→ Directions for this task
Report every line of the data that includes "variables".
[[ Entries provided open ]]
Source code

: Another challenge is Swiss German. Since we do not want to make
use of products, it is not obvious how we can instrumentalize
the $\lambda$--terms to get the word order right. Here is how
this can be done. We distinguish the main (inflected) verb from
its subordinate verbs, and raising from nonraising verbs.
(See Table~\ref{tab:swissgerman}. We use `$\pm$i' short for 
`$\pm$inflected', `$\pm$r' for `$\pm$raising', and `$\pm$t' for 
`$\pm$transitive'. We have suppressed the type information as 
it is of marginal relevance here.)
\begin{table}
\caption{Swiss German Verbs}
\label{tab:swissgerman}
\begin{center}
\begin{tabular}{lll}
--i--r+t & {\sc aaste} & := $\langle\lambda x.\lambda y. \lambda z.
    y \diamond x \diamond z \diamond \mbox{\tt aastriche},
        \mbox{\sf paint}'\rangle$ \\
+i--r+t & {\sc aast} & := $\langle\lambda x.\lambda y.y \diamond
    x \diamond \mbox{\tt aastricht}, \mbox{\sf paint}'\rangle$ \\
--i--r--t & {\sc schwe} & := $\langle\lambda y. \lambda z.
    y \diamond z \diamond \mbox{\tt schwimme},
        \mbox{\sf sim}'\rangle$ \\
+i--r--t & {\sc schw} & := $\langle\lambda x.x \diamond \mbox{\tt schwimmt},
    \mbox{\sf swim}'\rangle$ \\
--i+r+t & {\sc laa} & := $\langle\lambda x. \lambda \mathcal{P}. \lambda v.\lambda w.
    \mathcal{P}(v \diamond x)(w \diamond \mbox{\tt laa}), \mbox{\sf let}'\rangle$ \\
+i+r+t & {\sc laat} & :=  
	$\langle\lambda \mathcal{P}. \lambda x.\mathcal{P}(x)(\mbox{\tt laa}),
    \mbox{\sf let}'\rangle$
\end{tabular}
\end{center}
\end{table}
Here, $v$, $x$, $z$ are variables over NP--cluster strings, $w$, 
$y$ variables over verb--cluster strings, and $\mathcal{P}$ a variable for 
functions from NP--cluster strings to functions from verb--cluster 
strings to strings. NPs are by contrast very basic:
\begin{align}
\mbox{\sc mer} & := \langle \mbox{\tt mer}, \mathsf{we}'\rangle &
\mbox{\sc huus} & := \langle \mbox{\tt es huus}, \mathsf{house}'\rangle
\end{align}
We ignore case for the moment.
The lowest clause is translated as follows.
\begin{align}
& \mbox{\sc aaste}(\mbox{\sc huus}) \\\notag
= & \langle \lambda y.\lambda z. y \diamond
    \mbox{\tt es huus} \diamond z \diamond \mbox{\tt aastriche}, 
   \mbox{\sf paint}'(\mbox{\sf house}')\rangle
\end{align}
[[ Entries provided closed ]]
→ Answer box
Here, $v$, $x$, $z$ are variables over NP--cluster strings, $w$, 
$y$ variables over verb--cluster strings, and $\mathcal{P}$ a variable for 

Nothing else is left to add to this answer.